Task requirements.
Report all lines in the records that hold the string "value".

(Beginning of Dataset records)

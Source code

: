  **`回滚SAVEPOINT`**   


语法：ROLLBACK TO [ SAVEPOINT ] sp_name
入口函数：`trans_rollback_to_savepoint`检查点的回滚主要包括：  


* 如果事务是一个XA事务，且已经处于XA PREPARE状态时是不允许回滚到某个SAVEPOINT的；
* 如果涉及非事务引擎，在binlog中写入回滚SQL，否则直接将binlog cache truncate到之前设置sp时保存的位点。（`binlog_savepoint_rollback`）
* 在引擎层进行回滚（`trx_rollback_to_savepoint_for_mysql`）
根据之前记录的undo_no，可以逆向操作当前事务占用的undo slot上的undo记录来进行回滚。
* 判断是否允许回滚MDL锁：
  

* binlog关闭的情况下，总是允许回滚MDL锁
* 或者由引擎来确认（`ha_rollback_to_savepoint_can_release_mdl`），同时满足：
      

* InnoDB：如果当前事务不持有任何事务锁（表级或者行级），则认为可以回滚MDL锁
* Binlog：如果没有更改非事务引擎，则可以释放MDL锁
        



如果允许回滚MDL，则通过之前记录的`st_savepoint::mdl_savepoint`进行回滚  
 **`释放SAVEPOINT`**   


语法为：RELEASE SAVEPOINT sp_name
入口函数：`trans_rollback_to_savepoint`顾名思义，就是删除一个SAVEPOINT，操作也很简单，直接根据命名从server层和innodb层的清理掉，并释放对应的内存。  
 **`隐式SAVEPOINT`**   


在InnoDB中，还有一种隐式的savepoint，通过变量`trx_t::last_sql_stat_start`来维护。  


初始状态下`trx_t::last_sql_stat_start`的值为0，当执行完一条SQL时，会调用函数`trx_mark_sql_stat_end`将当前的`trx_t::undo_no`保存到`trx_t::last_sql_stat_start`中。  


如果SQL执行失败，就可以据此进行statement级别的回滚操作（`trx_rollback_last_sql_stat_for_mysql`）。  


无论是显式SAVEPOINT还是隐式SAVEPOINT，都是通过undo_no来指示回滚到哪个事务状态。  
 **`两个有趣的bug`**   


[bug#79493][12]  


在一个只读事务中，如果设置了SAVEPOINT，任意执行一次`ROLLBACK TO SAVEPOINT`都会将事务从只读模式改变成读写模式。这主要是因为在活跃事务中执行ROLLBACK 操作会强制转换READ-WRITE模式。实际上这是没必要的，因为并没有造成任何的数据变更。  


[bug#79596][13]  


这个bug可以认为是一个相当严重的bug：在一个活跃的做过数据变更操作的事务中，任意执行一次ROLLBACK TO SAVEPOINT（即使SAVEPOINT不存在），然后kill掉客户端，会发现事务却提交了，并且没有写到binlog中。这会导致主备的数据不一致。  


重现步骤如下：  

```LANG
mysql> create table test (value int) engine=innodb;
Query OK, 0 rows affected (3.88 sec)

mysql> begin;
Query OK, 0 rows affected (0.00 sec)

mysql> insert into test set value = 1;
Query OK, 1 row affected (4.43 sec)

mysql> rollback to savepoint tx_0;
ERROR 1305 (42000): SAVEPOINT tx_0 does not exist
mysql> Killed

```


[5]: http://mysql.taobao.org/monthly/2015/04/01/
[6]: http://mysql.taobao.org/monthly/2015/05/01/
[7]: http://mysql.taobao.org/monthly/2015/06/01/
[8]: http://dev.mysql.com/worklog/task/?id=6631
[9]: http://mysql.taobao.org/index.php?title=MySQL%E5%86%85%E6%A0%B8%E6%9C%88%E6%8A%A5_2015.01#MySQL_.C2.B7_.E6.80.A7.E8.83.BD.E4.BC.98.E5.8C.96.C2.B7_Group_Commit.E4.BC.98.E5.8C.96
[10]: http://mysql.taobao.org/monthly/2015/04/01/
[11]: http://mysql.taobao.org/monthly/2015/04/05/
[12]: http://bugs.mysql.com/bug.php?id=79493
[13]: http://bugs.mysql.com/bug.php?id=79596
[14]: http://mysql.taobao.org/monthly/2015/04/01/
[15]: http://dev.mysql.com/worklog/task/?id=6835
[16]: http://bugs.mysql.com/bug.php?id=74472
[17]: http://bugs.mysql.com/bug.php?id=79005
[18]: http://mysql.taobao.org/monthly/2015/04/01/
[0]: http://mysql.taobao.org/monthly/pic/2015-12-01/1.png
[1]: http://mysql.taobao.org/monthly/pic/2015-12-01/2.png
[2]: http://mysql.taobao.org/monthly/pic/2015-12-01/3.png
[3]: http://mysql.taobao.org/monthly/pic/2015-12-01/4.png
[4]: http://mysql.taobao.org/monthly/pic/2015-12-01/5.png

(End of Dataset records)

The answer.
mysql> create table test (value int) engine=innodb;
mysql> insert into test set value = 1;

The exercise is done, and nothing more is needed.